Saved data entries
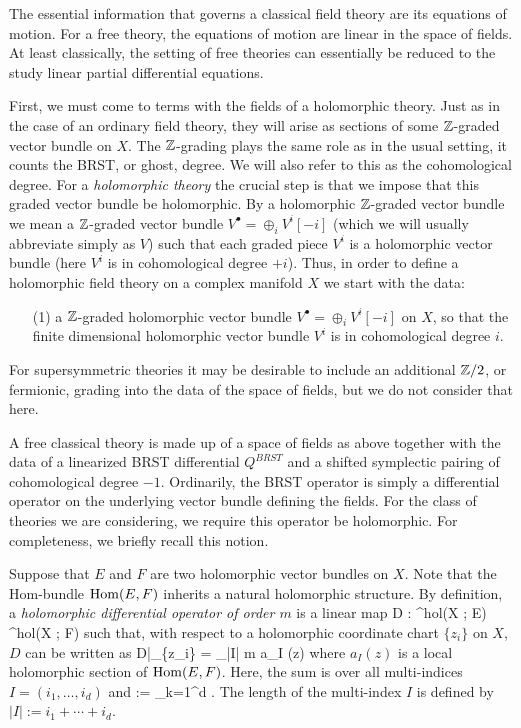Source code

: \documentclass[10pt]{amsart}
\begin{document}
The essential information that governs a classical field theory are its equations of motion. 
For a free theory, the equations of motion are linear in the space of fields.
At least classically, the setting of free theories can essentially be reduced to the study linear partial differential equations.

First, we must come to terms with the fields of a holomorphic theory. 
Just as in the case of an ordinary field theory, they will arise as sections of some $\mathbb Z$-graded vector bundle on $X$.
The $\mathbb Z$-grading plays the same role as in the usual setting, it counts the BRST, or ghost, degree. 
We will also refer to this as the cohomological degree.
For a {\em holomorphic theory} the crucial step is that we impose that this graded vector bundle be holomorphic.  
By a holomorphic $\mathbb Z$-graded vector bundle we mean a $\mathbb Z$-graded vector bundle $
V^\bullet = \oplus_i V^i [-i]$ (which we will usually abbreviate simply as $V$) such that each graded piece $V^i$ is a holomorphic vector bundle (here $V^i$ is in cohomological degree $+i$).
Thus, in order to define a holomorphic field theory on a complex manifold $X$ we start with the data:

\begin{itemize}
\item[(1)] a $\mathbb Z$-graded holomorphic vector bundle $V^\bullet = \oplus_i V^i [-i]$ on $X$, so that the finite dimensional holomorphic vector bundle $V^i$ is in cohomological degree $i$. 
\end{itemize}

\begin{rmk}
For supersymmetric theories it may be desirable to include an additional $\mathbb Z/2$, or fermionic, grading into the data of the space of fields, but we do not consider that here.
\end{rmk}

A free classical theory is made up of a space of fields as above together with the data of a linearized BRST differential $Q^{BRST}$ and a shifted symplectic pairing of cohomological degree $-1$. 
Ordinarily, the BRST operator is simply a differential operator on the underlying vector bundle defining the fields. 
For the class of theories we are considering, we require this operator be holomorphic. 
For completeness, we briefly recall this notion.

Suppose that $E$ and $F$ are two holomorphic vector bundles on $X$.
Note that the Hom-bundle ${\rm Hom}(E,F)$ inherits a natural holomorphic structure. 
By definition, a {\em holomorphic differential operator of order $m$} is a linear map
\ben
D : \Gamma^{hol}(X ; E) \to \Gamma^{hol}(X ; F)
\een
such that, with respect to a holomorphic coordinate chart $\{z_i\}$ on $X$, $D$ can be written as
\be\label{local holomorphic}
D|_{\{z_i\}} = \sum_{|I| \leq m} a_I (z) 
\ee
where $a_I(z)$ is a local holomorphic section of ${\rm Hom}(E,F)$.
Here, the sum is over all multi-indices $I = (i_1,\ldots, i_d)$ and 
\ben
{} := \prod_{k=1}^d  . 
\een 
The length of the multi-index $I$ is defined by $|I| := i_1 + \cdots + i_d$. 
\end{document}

#### About this task:
No pictures belong in the copy; output every record exactly.

#### Response area:
Source code

: \documentclass[10pt]{amsart}
\begin{document}
The essential information that governs a classical field theory are its equations of motion. 
For a free theory, the equations of motion are linear in the space of fields.
At least classically, the setting of free theories can essentially be reduced to the study linear partial differential equations.

First, we must come to terms with the fields of a holomorphic theory. 
Just as in the case of an ordinary field theory, they will arise as sections of some $\mathbb Z$-graded vector bundle on $X$.
The $\mathbb Z$-grading plays the same role as in the usual setting, it counts the BRST, or ghost, degree. 
We will also refer to this as the cohomological degree.
For a {\em holomorphic theory} the crucial step is that we impose that this graded vector bundle be holomorphic.  
By a holomorphic $\mathbb Z$-graded vector bundle we mean a $\mathbb Z$-graded vector bundle $
V^\bullet = \oplus_i V^i [-i]$ (which we will usually abbreviate simply as $V$) such that each graded piece $V^i$ is a holomorphic vector bundle (here $V^i$ is in cohomological degree $+i$).
Thus, in order to define a holomorphic field theory on a complex manifold $X$ we start with the data:

\begin{itemize}
\item[(1)] a $\mathbb Z$-graded holomorphic vector bundle $V^\bullet = \oplus_i V^i [-i]$ on $X$, so that the finite dimensional holomorphic vector bundle $V^i$ is in cohomological degree $i$. 
\end{itemize}

\begin{rmk}
For supersymmetric theories it may be desirable to include an additional $\mathbb Z/2$, or fermionic, grading into the data of the space of fields, but we do not consider that here.
\end{rmk}

A free classical theory is made up of a space of fields as above together with the data of a linearized BRST differential $Q^{BRST}$ and a shifted symplectic pairing of cohomological degree $-1$. 
Ordinarily, the BRST operator is simply a differential operator on the underlying vector bundle defining the fields. 
For the class of theories we are considering, we require this operator be holomorphic. 
For completeness, we briefly recall this notion.

Suppose that $E$ and $F$ are two holomorphic vector bundles on $X$.
Note that the Hom-bundle ${\rm Hom}(E,F)$ inherits a natural holomorphic structure. 
By definition, a {\em holomorphic differential operator of order $m$} is a linear map
\ben
D : \Gamma^{hol}(X ; E) \to \Gamma^{hol}(X ; F)
\een
such that, with respect to a holomorphic coordinate chart $\{z_i\}$ on $X$, $D$ can be written as
\be\label{local holomorphic}
D|_{\{z_i\}} = \sum_{|I| \leq m} a_I (z) 
\ee
where $a_I(z)$ is a local holomorphic section of ${\rm Hom}(E,F)$.
Here, the sum is over all multi-indices $I = (i_1,\ldots, i_d)$ and 
\ben
{} := \prod_{k=1}^d  . 
\een 
The length of the multi-index $I$ is defined by $|I| := i_1 + \cdots + i_d$. 
\end{document}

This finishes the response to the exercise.